Yapılacak tek şey ekonomik bir ohal ilan etmek, yerli üretimi var gücümüzle desteklemek, ithalatı olabildiğince kısmak, yabancı malı değil de yerli malını desteklemek,  dışarı para kaçışını her şekilde engellemek, iğneden ipliğe herşeye zorunlu bir fiyat uygulaması başlatmak ve fiyatları olabildiğince zorunlu olarak aşağı çekmek ki milletin elinde milli parası kalsın, ekonomideki tüm kaçakları tıkamak  ki buna özellikle doğu ve güneydoğu bölgelerinde kullanılan muazzam boyuttaki  kaçak elektrik kullanımı da dahildir, gereksiz tüm yatırımları durdurmak veya iptal etmek, her şekilde dert çıkaran Amerika’nın bölgedeki varlığına aynı şekilde dert çıkarmak, göze göz dişe diş bir uygulamaya girişmek,  NATO’dan çıkmak ve Rusya-İran-Suriye-Türkiye dörtlüsü olarak bölgede Amerikan emperyalizmine karşı yeni bir güç dengesi oluşturmak, Kıbrıs’ta vitrinlere oynama ve abuk subuk argümanlar üretme, yıllar yılıdır ikiyüzlü bir şekilde Rumlarla gündüz kavga edip gece hırsızlığa beraber çıkma politikasından derhal vazgeçmek ve akılcı bir çözüme gitmek, AB ile ilişkileri de buna paralel olarak düzeltmek ve ülke rejimini ve yasalarını AB ile uyumlu hale getirmek, bir an önce Amerika’ya alternatif bir süper güç olarak oluşturulan AB’ye üye olmaya bakmak...

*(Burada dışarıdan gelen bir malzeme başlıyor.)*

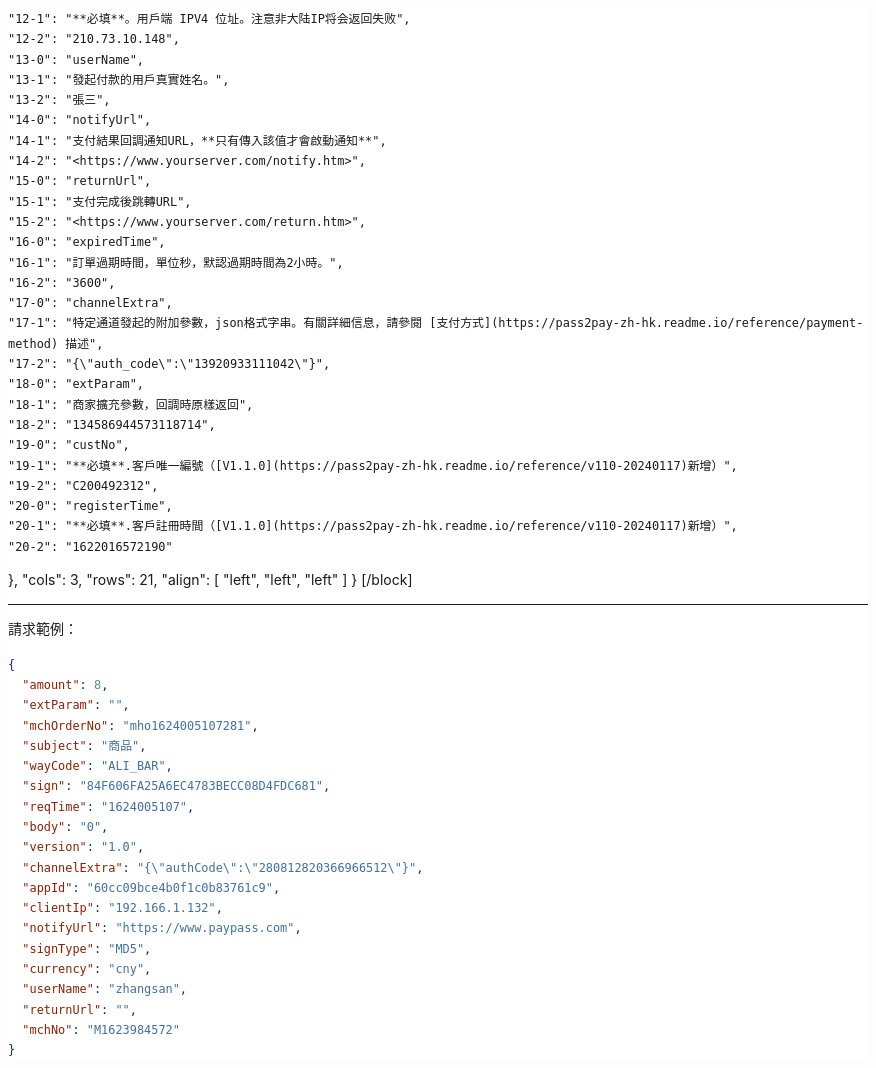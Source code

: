     "12-1": "**必填**。用戶端 IPV4 位址。注意非大陆IP将会返回失败",
    "12-2": "210.73.10.148",
    "13-0": "userName",
    "13-1": "發起付款的用戶真實姓名。",
    "13-2": "張三",
    "14-0": "notifyUrl",
    "14-1": "支付結果回調通知URL，**只有傳入該值才會啟動通知**",
    "14-2": "<https://www.yourserver.com/notify.htm>",
    "15-0": "returnUrl",
    "15-1": "支付完成後跳轉URL",
    "15-2": "<https://www.yourserver.com/return.htm>",
    "16-0": "expiredTime",
    "16-1": "訂單過期時間，單位秒，默認過期時間為2小時。",
    "16-2": "3600",
    "17-0": "channelExtra",
    "17-1": "特定通道發起的附加參數，json格式字串。有關詳細信息，請參閱 [支付方式](https://pass2pay-zh-hk.readme.io/reference/payment-method) 描述",
    "17-2": "{\"auth_code\":\"13920933111042\"}",
    "18-0": "extParam",
    "18-1": "商家擴充參數，回調時原樣返回",
    "18-2": "134586944573118714",
    "19-0": "custNo",
    "19-1": "**必填**.客戶唯一編號（[V1.1.0](https://pass2pay-zh-hk.readme.io/reference/v110-20240117)新增）",
    "19-2": "C200492312",
    "20-0": "registerTime",
    "20-1": "**必填**.客戶註冊時間（[V1.1.0](https://pass2pay-zh-hk.readme.io/reference/v110-20240117)新增）",
    "20-2": "1622016572190"
  },
  "cols": 3,
  "rows": 21,
  "align": [
    "left",
    "left",
    "left"
  ]
}
[/block]


***

請求範例：

```json
{
  "amount": 8,
  "extParam": "",
  "mchOrderNo": "mho1624005107281",
  "subject": "商品",
  "wayCode": "ALI_BAR",
  "sign": "84F606FA25A6EC4783BECC08D4FDC681",
  "reqTime": "1624005107",
  "body": "0",
  "version": "1.0",
  "channelExtra": "{\"authCode\":\"280812820366966512\"}",
  "appId": "60cc09bce4b0f1c0b83761c9",
  "clientIp": "192.166.1.132",
  "notifyUrl": "https://www.paypass.com",
  "signType": "MD5",
  "currency": "cny",
  "userName": "zhangsan",
  "returnUrl": "",
  "mchNo": "M1623984572"
}
```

Türkiye bunları daha önce yapmış olsaydı, en azından bunları yapmaya AKP’nin iktidara geldiği dönemde yapılmaya başlansaydı, bugün Türkiye bir AB ülkesi olacaktı, yalnız ve yalnızlaştırılmış olmayacaktı ve Amerika AB’nin bir ülkesine bu kadar açıktan saldırmaya cesaret edemeyecekti...

Şimdi ise bunca kırılgan bir durumdayken komşularıyla ilişkileri çok kötü olan, AB ile ilişkileri çok kötü olan, Amerika ile ilişkileri çok kötü olan bir Türkiye her şekilde yalnız kalmış ve kıskaca alınmış bir durumdadır...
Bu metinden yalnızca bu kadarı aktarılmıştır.